304: earth :2016/12/23(金) 00:15:09


 『時空の迷い子達』 
 《ワーストコンタクト》


「おいおいおい……」

 自他ともに認めるオタク、陸上自衛隊三等陸尉・伊丹耀司は冷や汗を流した。
 彼は突如現れた謎の軍勢の無差別攻撃から民間人を守るため、皇居に民間人を誘導した。そして皇居に誘導したのは正しい選択だった。少なくとも銀座に現れた軍勢を想定した時には……。

「……」 

 誰もが動けなかった。
 日本から見たら正体不明の軍勢も、それらに対し反撃に転じた自衛隊や警察も、誰もかれもが異常な光景に目を奪われている。
 東京上空には常軌を逸した巨大な《何か》。
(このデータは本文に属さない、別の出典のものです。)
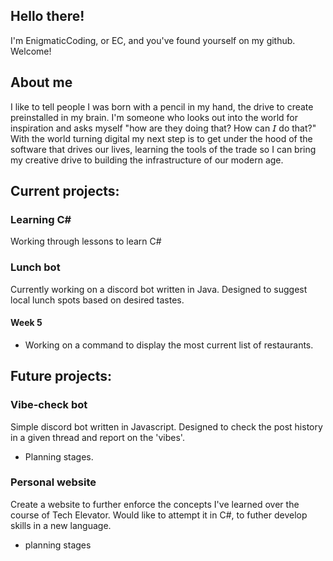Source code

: ## Hello there!
I'm EnigmaticCoding, or EC, and you've found yourself on my github. Welcome! 

## About me
I like to tell people I was born with a pencil in my hand, the drive to create preinstalled in my brain. I'm someone who looks out into the world for inspiration and asks myself "how are they doing that? How can 𝘐 do that?" With the world turning digital my next step is to get under the hood of the software that drives our lives, learning the tools of the trade so I can bring my creative drive to building the infrastructure of our modern age.

## Current projects:

### Learning C#
Working through lessons to learn C#

### Lunch bot
Currently working on a discord bot written in Java. Designed to suggest local lunch spots based on desired tastes. 

#### Week 5
* Working on a command to display the most current list of restaurants.

## Future projects:

### Vibe-check bot 
Simple discord bot written in Javascript. Designed to check the post history in a given thread and report on the 'vibes'.
* Planning stages.

### Personal website
Create a website to further enforce the concepts I've learned over the course of Tech Elevator. Would like to attempt it in C#, to futher develop skills in a new language.
* planning stages

 
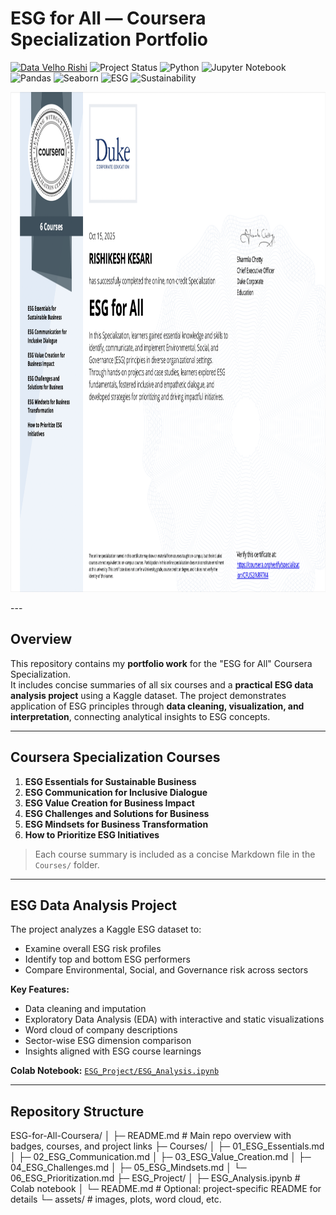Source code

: # ESG for All — Coursera Specialization Portfolio
[![Data Velho Rishi](https://img.shields.io/badge/Data%20Velho-Rishi-blueviolet)](https://rishi-analytics.github.io/)
![Project Status](https://img.shields.io/badge/Project-Completed-brightgreen)
![Python](https://img.shields.io/badge/Python-3.12-blue)
![Jupyter Notebook](https://img.shields.io/badge/Jupyter-Notebook-orange)
![Pandas](https://img.shields.io/badge/Pandas-Data%20Analysis-blue)
![Seaborn](https://img.shields.io/badge/Seaborn-Visualization-purple)
![ESG](https://img.shields.io/badge/Domain-ESG-green)
![Sustainability](https://img.shields.io/badge/Focus-Sustainability-brightgreen)

<p id="PySpark_Certificate" align="center">

<img src="images/esg_certificate.png"  width="1000"  height="800">
    
</p>
---

## Overview
This repository contains my **portfolio work** for the "ESG for All" Coursera Specialization.  
It includes concise summaries of all six courses and a **practical ESG data analysis project** using a Kaggle dataset. The project demonstrates application of ESG principles through **data cleaning, visualization, and interpretation**, connecting analytical insights to ESG concepts.

---

## Coursera Specialization Courses
1. **ESG Essentials for Sustainable Business**  
2. **ESG Communication for Inclusive Dialogue**  
3. **ESG Value Creation for Business Impact**  
4. **ESG Challenges and Solutions for Business**  
5. **ESG Mindsets for Business Transformation**  
6. **How to Prioritize ESG Initiatives**

> Each course summary is included as a concise Markdown file in the `Courses/` folder.

---

## ESG Data Analysis Project
The project analyzes a Kaggle ESG dataset to:  
- Examine overall ESG risk profiles  
- Identify top and bottom ESG performers  
- Compare Environmental, Social, and Governance risk across sectors

**Key Features:**  
- Data cleaning and imputation  
- Exploratory Data Analysis (EDA) with interactive and static visualizations  
- Word cloud of company descriptions  
- Sector-wise ESG dimension comparison  
- Insights aligned with ESG course learnings

**Colab Notebook:** [`ESG_Project/ESG_Analysis.ipynb`](ESG_Project/ESG_Analysis.ipynb)

---

## Repository Structure
ESG-for-All-Coursera/
│
├─ README.md               # Main repo overview with badges, courses, and project links
├─ Courses/
│   ├─ 01_ESG_Essentials.md
│   ├─ 02_ESG_Communication.md
│   ├─ 03_ESG_Value_Creation.md
│   ├─ 04_ESG_Challenges.md
│   ├─ 05_ESG_Mindsets.md
│   └─ 06_ESG_Prioritization.md
├─ ESG_Project/
│   ├─ ESG_Analysis.ipynb  # Colab notebook
│   └─ README.md           # Optional: project-specific README for details
└─ assets/                 # images, plots, word cloud, etc.
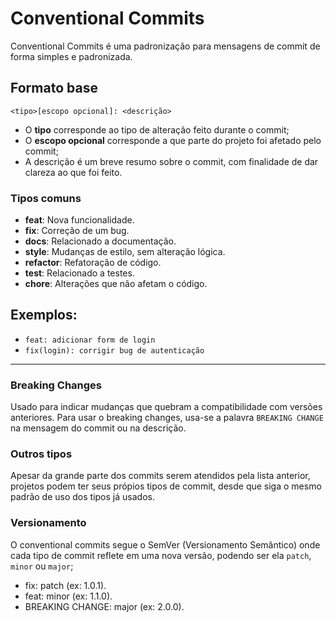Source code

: # Conventional Commits

Conventional Commits é uma padronização para mensagens de commit de forma simples e padronizada.

## Formato base

`<tipo>[escopo opcional]: <descrição>`

- O **tipo** corresponde ao tipo de alteração feito durante o commit;
- O **escopo opcional** corresponde a que parte do projeto foi afetado pelo commit;
- A descrição é um breve resumo sobre o commit, com finalidade de dar clareza ao que foi feito.
  
### Tipos comuns

- **feat**: Nova funcionalidade.
- **fix**: Correção de um bug.
- **docs**: Relacionado a documentação.
- **style**: Mudanças de estilo, sem alteração lógica.
- **refactor**: Refatoração de código.
- **test**: Relacionado a testes.
- **chore**: Alterações que não afetam o código.

## Exemplos:
- `feat: adicionar form de login`
- `fix(login): corrigir bug de autenticação`

---

### Breaking Changes

Usado para indicar mudanças que quebram a compatibilidade com versões anteriores. Para usar o breaking changes, usa-se a palavra `BREAKING CHANGE` na mensagem do commit ou na descrição.

### Outros tipos

Apesar da grande parte dos commits serem atendidos pela lista anterior, projetos podem ter seus própios tipos de commit, desde que siga o mesmo padrão de uso dos tipos já usados.

### Versionamento

O conventional commits segue o SemVer (Versionamento Semântico) onde cada tipo de commit reflete em uma nova versão, podendo ser ela `patch`, `minor` ou `major`;

- fix: patch (ex: 1.0.1).
- feat: minor (ex: 1.1.0).
- BREAKING CHANGE: major (ex: 2.0.0).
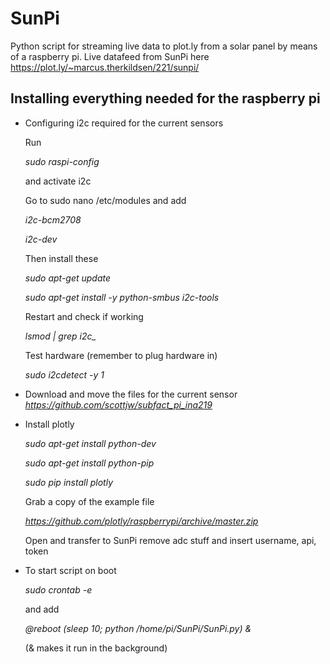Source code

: # SunPi 
Python script for streaming live data to plot.ly from a solar panel by means of a raspberry pi.
Live datafeed from SunPi here https://plot.ly/~marcus.therkildsen/221/sunpi/

## Installing everything needed for the raspberry pi

* Configuring i2c required for the current sensors
 
  Run

  *sudo raspi-config*

  and activate i2c

  Go to sudo nano /etc/modules and add

  *i2c-bcm2708*
  
  *i2c-dev*


  Then install these

  *sudo apt-get update*
  
  *sudo apt-get install -y python-smbus i2c-tools*


  Restart and check if working 
  
  *lsmod | grep i2c_*

  Test hardware (remember to plug hardware in)
  
  *sudo i2cdetect -y 1*

* Download and move the files for the current sensor 
  *https://github.com/scottjw/subfact_pi_ina219*


* Install plotly 

  *sudo apt-get install python-dev*
  
  *sudo apt-get install python-pip*
  
  *sudo pip install plotly* 

  Grab a copy of the example file 
  
  *https://github.com/plotly/raspberrypi/archive/master.zip*

  Open and transfer to SunPi
  remove adc stuff and insert username, api, token

* To start script on boot 

  *sudo crontab -e*

  and add 

  *@reboot (sleep 10; python /home/pi/SunPi/SunPi.py) &*

  (& makes it run in the background)
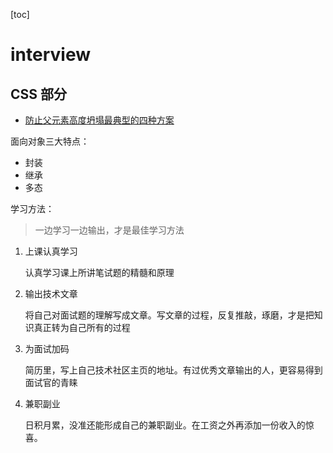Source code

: ﻿[toc]

# interview

## CSS 部分

* [防止父元素高度坍塌最典型的四种方案](https://interview.zhangpan.online/CSS/README.md)

面向对象三大特点：

* 封装
* 继承
* 多态

学习方法：

> 一边学习一边输出，才是最佳学习方法

1. 上课认真学习

   认真学习课上所讲笔试题的精髓和原理

2. 输出技术文章

   将自己对面试题的理解写成文章。写文章的过程，反复推敲，琢磨，才是把知识真正转为自己所有的过程

3. 为面试加码

   简历里，写上自己技术社区主页的地址。有过优秀文章输出的人，更容易得到面试官的青睐

4. 兼职副业

   日积月累，没准还能形成自己的兼职副业。在工资之外再添加一份收入的惊喜。
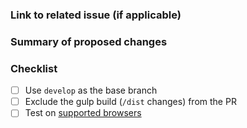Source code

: ### Link to related issue (if applicable)

### Summary of proposed changes

### Checklist
- [ ] Use `develop` as the base branch
- [ ] Exclude the gulp build (`/dist` changes) from the PR
- [ ] Test on [supported browsers](https://github.com/sampotts/plyr#browser-support)
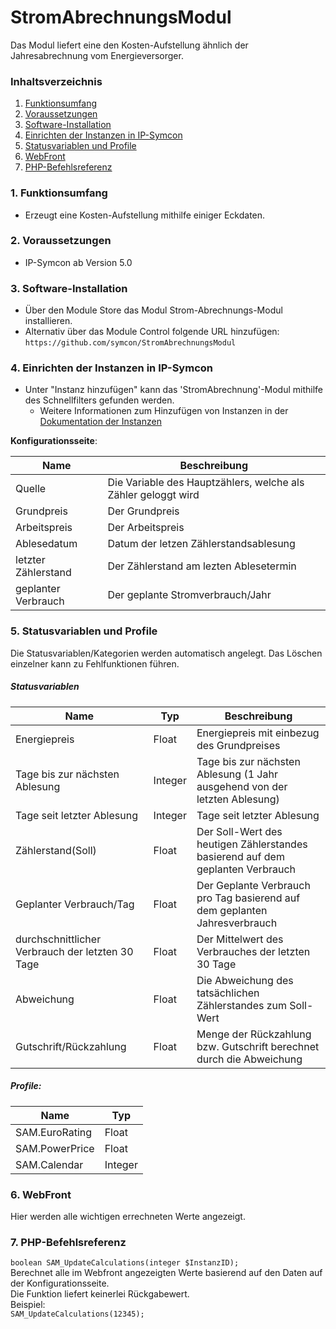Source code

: # StromAbrechnungsModul
Das Modul liefert eine den Kosten-Aufstellung ähnlich der Jahresabrechnung vom Energieversorger. 


### Inhaltsverzeichnis

1. [Funktionsumfang](#1-funktionsumfang)
2. [Voraussetzungen](#2-voraussetzungen)
3. [Software-Installation](#3-software-installation)
4. [Einrichten der Instanzen in IP-Symcon](#4-einrichten-der-instanzen-in-ip-symcon)
5. [Statusvariablen und Profile](#5-statusvariablen-und-profile)
6. [WebFront](#6-webfront)
7. [PHP-Befehlsreferenz](#7-php-befehlsreferenz)

### 1. Funktionsumfang

* Erzeugt eine Kosten-Aufstellung mithilfe einiger Eckdaten.

### 2. Voraussetzungen

- IP-Symcon ab Version 5.0

### 3. Software-Installation

* Über den Module Store das Modul Strom-Abrechnungs-Modul installieren.
* Alternativ über das Module Control folgende URL hinzufügen:
`https://github.com/symcon/StromAbrechnungsModul`  

### 4. Einrichten der Instanzen in IP-Symcon

- Unter "Instanz hinzufügen" kann das 'StromAbrechnung'-Modul mithilfe des Schnellfilters gefunden werden.
    - Weitere Informationen zum Hinzufügen von Instanzen in der [Dokumentation der Instanzen](https://www.symcon.de/service/dokumentation/konzepte/instanzen/#Instanz_hinzufügen)

__Konfigurationsseite__:

Name                | Beschreibung
------------------- | ---------------------------------
Quelle              | Die Variable des Hauptzählers, welche als Zähler geloggt wird
Grundpreis          | Der Grundpreis
Arbeitspreis        | Der Arbeitspreis
Ablesedatum         | Datum der letzen Zählerstandsablesung 
letzter Zählerstand | Der Zählerstand am lezten Ablesetermin
geplanter Verbrauch | Der geplante Stromverbrauch/Jahr


### 5. Statusvariablen und Profile

Die Statusvariablen/Kategorien werden automatisch angelegt. Das Löschen einzelner kann zu Fehlfunktionen führen.

##### Statusvariablen

Name                                            | Typ     | Beschreibung
----------------------------------------------- | ------- | -------------------------------
Energiepreis                                    | Float   | Energiepreis mit einbezug des Grundpreises
Tage bis zur nächsten Ablesung                  | Integer | Tage bis zur nächsten Ablesung (1 Jahr ausgehend von der letzten Ablesung)
Tage seit letzter Ablesung                      | Integer | Tage seit letzter Ablesung
Zählerstand(Soll)                               | Float   | Der Soll-Wert des heutigen Zählerstandes basierend auf dem geplanten Verbrauch
Geplanter Verbrauch/Tag                         | Float   | Der Geplante Verbrauch pro Tag basierend auf dem geplanten Jahresverbrauch
durchschnittlicher Verbrauch der letzten 30 Tage| Float   | Der Mittelwert des Verbrauches der letzten 30 Tage
Abweichung                                      | Float   | Die Abweichung des tatsächlichen Zählerstandes zum Soll-Wert
Gutschrift/Rückzahlung                          | Float   | Menge der Rückzahlung bzw. Gutschrift berechnet durch die Abweichung

##### Profile:

Name           | Typ
-------------  | ------- 
SAM.EuroRating | Float
SAM.PowerPrice | Float
SAM.Calendar   | Integer

### 6. WebFront

Hier werden alle wichtigen errechneten Werte angezeigt. 

### 7. PHP-Befehlsreferenz

`boolean SAM_UpdateCalculations(integer $InstanzID);`  
Berechnet alle im Webfront angezeigten Werte basierend auf den Daten auf der Konfigurationsseite.  
Die Funktion liefert keinerlei Rückgabewert.  
Beispiel:  
`SAM_UpdateCalculations(12345);`

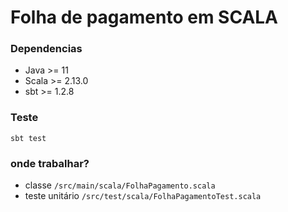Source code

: # Folha de pagamento em SCALA


### Dependencias
- Java >= 11
- Scala >= 2.13.0
- sbt >= 1.2.8


### Teste
`sbt test` 

### onde trabalhar?
- classe `/src/main/scala/FolhaPagamento.scala`
- teste unitário `/src/test/scala/FolhaPagamentoTest.scala` 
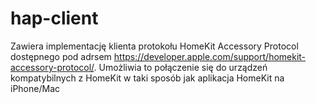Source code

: # hap-client

Zawiera implementację klienta protokołu HomeKit Accessory Protocol dostępnego pod adrsem https://developer.apple.com/support/homekit-accessory-protocol/.
Umożliwia to połączenie się do urządzeń kompatybilnych z HomeKit w taki sposób jak aplikacja HomeKit na iPhone/Mac
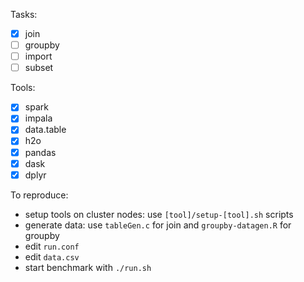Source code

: Tasks:
  - [x] join
  - [ ] groupby
  - [ ] import
  - [ ] subset

Tools:
  - [x] spark
  - [x] impala
  - [x] data.table
  - [x] h2o
  - [x] pandas
  - [x] dask
  - [x] dplyr

To reproduce:  
- setup tools on cluster nodes: use `[tool]/setup-[tool].sh` scripts
- generate data: use `tableGen.c` for join and `groupby-datagen.R` for groupby
- edit `run.conf`
- edit `data.csv`
- start benchmark with `./run.sh`
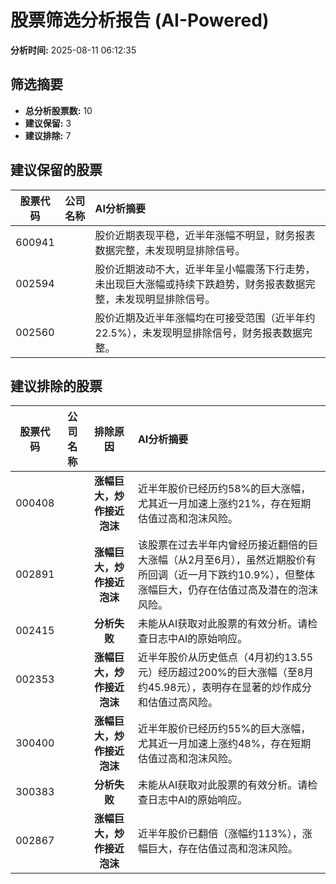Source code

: # 股票筛选分析报告 (AI-Powered)

**分析时间:** 2025-08-11 06:12:35

## 筛选摘要

- **总分析股票数:** 10
- **建议保留:** 3
- **建议排除:** 7

## 建议保留的股票

| 股票代码 | 公司名称 | AI分析摘要 |
|:---:|:---:|:---|
| 600941 |  | 股价近期表现平稳，近半年涨幅不明显，财务报表数据完整，未发现明显排除信号。 |
| 002594 |  | 股价近期波动不大，近半年呈小幅震荡下行走势，未出现巨大涨幅或持续下跌趋势，财务报表数据完整，未发现明显排除信号。 |
| 002560 |  | 股价近期及近半年涨幅均在可接受范围（近半年约22.5%），未发现明显排除信号，财务报表数据完整。 |

## 建议排除的股票

| 股票代码 | 公司名称 | 排除原因 | AI分析摘要 |
|:---:|:---:|:---:|:---|
| 000408 |  | **涨幅巨大，炒作接近泡沫** | 近半年股价已经历约58%的巨大涨幅，尤其近一月加速上涨约21%，存在短期估值过高和泡沫风险。 |
| 002891 |  | **涨幅巨大，炒作接近泡沫** | 该股票在过去半年内曾经历接近翻倍的巨大涨幅（从2月至6月），虽然近期股价有所回调（近一月下跌约10.9%），但整体涨幅巨大，仍存在估值过高及潜在的泡沫风险。 |
| 002415 |  | **分析失败** | 未能从AI获取对此股票的有效分析。请检查日志中AI的原始响应。 |
| 002353 |  | **涨幅巨大，炒作接近泡沫** | 近半年股价从历史低点（4月初约13.55元）经历超过200%的巨大涨幅（至8月约45.98元），表明存在显著的炒作成分和估值过高风险。 |
| 300400 |  | **涨幅巨大，炒作接近泡沫** | 近半年股价已经历约55%的巨大涨幅，尤其近一月加速上涨约48%，存在短期估值过高和泡沫风险。 |
| 300383 |  | **分析失败** | 未能从AI获取对此股票的有效分析。请检查日志中AI的原始响应。 |
| 002867 |  | **涨幅巨大，炒作接近泡沫** | 近半年股价已翻倍（涨幅约113%），涨幅巨大，存在估值过高和泡沫风险。 |
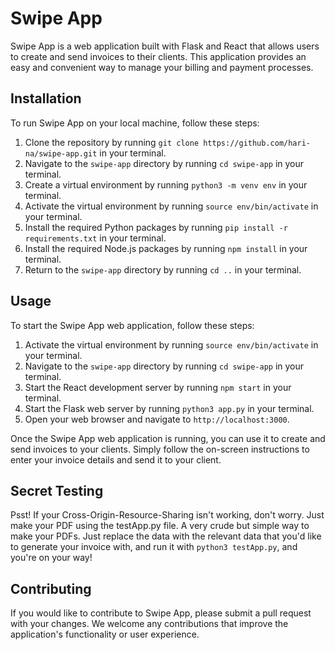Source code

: # Swipe App

Swipe App is a web application built with Flask and React that allows users to create and send invoices to their clients. This application provides an easy and convenient way to manage your billing and payment processes.

## Installation

To run Swipe App on your local machine, follow these steps:

1. Clone the repository by running `git clone https://github.com/hari-na/swipe-app.git` in your terminal.
2. Navigate to the `swipe-app` directory by running `cd swipe-app` in your terminal.
3. Create a virtual environment by running `python3 -m venv env` in your terminal.
4. Activate the virtual environment by running `source env/bin/activate` in your terminal.
5. Install the required Python packages by running `pip install -r requirements.txt` in your terminal.
6. Install the required Node.js packages by running `npm install` in your terminal.
7. Return to the `swipe-app` directory by running `cd ..` in your terminal.

## Usage

To start the Swipe App web application, follow these steps:

1. Activate the virtual environment by running `source env/bin/activate` in your terminal.
2. Navigate to the `swipe-app` directory by running `cd swipe-app` in your terminal.
3. Start the React development server by running `npm start` in your terminal.
4. Start the Flask web server by running `python3 app.py` in your terminal.
5. Open your web browser and navigate to `http://localhost:3000`.

Once the Swipe App web application is running, you can use it to create and send invoices to your clients. Simply follow the on-screen instructions to enter your invoice details and send it to your client.

## Secret Testing

Psst! If your Cross-Origin-Resource-Sharing isn't working, don't worry. Just make your PDF using the testApp.py file. A very crude but simple way to make your PDFs. Just replace the data with the relevant data that you'd like to generate your invoice with, and run it with `python3 testApp.py`, and you're on your way!

## Contributing

If you would like to contribute to Swipe App, please submit a pull request with your changes. We welcome any contributions that improve the application's functionality or user experience.
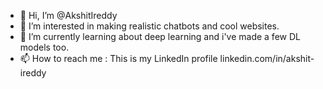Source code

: - 👋 Hi, I’m @AkshitIreddy
- 👀 I’m interested in making realistic chatbots and cool websites.
- 🌱 I’m currently learning about deep learning and i've made a few DL models too.
- 📫 How to reach me : This is my LinkedIn profile linkedin.com/in/akshit-ireddy

<!---
AkshitIreddy/AkshitIreddy is a ✨ special ✨ repository because its `README.md` (this file) appears on your GitHub profile.
You can click the Preview link to take a look at your changes.
--->
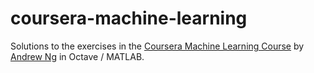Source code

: # coursera-machine-learning
Solutions to the exercises in the [Coursera Machine Learning Course][coursera-ml] by [Andrew Ng][andrew-ng] in Octave / MATLAB.

  [coursera-ml]: https://www.coursera.org/learn/machine-learning/
  [andrew-ng]:   http://www.andrewng.org/
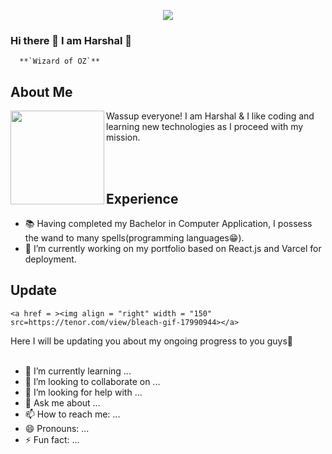   <div align = "center">

  ![](https://typograssy.deno.dev/api?text=Harshal%20Mali&l0=fcfcfc&l1=ff0000&l2=e43a3a&l3=e05267&l4=db2424&bg=cda8b5&speed=190&comment=)
  </div>

### **Hi there 👋 I am Harshal 🚀**

      **`Wizard of OZ`**

## **About Me**
<a href = "https://github.com/Raga0074"><img align="left" width ="150"  src="[https://tenor.com/view/bleach-gif-17990944]"></a>

Wassup everyone! I am Harshal & I like coding and learning new technologies as I proceed with my mission.

<br><br>

## **Experience**

-  📚 Having completed my Bachelor in Computer Application, I possess the wand to many spells(programming languages😁).
-  🔭 I’m currently working on my portfolio based on React.js and Varcel for deployment.

  ## **Update**
    <a href = ><img align = "right" width = "150" src=https://tenor.com/view/bleach-gif-17990944></a>
  Here I will be updating you about my ongoing progress to you guys🚀
    <br><br>
- 🌱 I’m currently learning ...
- 👯 I’m looking to collaborate on ...
- 🤔 I’m looking for help with ...
- 💬 Ask me about ...
- 📫 How to reach me: ...
- 😄 Pronouns: ...
- ⚡ Fun fact: ...
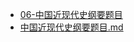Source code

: - [06-中国近现代史纲要题目](./06-中国近现代史纲要题目)
- [中国近现代史纲要题目.md](3000-自考\资料\KM01-中国近现代史纲要\06-中国近现代史纲要题目\中国近现代史纲要题目.md)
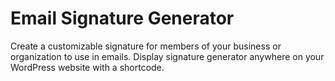 # Email Signature Generator
Create a customizable signature for members of your business or organization to use in emails. Display signature generator anywhere on your WordPress website with a shortcode.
彼らのこれまでの常識とはかけ離れた《何か》が見慣れた空に居座っているのだ。
 《何か》がメッセージを発してもいないし、攻撃を加えてもいない。
 だが、それが味方ではないことは誰もが判った。いや理解させられた。
 そこから発せられる圧倒的なまでの『悪意』。身震いするほどの『敵意』。
 人を拒絶し、人を害そうとする意思。
 それは空に浮かぶ《何か》から、《何か》を見ていた全ての人間に容赦なく向けられている。
 《何か》の意思を理解するのに言葉など不要だった。
 そこにいる誰もが等しく悟ったのだ。目の前にいる《何か》はこれまで地球人類が遭遇したことのない《天敵》であると。
 《何か》……銀河帝国側が宇宙怪獣と呼ぶソレは地表に這いつくばるヒトが己の意思を理解したのを見計らったかのように攻撃を開始した。

「うそ、だろおい……」

 伊丹は己の目を疑った。
 宇宙怪獣が光を放った次の瞬間、東京各地は火の海と化したのだ。 
 高層ビル群は次々に倒壊し、東京駅は文字通り消し飛んだ。官庁街の一部さえも消し炭と化した。
 皇居は辛うじて直撃を受けなかったものの、周囲のビル群は甚大な被害をこうむっていた。原型が残っているのはまだ幸運な方で、ただの瓦礫の山、或いはクレーターしか残されていないものもある。
 当然、攻撃を開始する自衛隊。そして在日米軍。
 多数のミサイルが叩き込まれるも、全くダメージを与えることはない。

「何なんだ、こいつは?!」

 F-15Jのパイロットは思わず叫ぶ。
 だが、その言葉が叫ばれたのは東京だけではない。
 今や、世界各地で叫ばれていた。
 東京に出現したと前後して、この巨大な怪物は世界各地に出現。そして東京の第一撃を合図にするかのように同時に攻撃を開始していたのだ。
 世界最強のアメリカ合衆国、米国に挑戦しようとした新興の大国・中国、虎視眈々と力を回復しようとしていたロシア。
 三ヶ国は即座に反撃するが、そのどれもが全く通用しない。
 逆に宇宙怪獣の無慈悲な攻撃でいくつかの都市は一瞬にして灰燼と帰した。
 世界が燃えていた。しかしそれは化け物たちからすれば最初の挨拶程度なのだ。彼らからすれば火星軌道で戦っている者と比較にならない程、脆弱な者たちを潰すことなど容易だった。  
 挨拶程度の初撃から辛うじて逃れた皇居が化け物の次の標的にされていることを伊丹は悟る。
 狼狽える警官や民間人を何とか宥めつつ、伊丹は次の手を必死に考える。

「ヤバい! 急いで避難を……」

 しかしどこに逃げればいいというのか……あの化け物は東京全域を射程に収めている。
 どこに逃げても撃たれるリスクは高いのだ。
 一瞬の迷い。  
 その迷いを嘲笑うかのように……化け物から破滅の光が皇居に向けて放たれた。

305: earth :2016/12/23(金) 00:16:48
あとがき
次回は銀河帝国側の動きです。
核兵器さえ通用しない化け物が億単位で押し寄せる……発狂ものですね(汗)。
これで米軍の秘密兵器で逆転したらハリウッド映画ですけど(笑)。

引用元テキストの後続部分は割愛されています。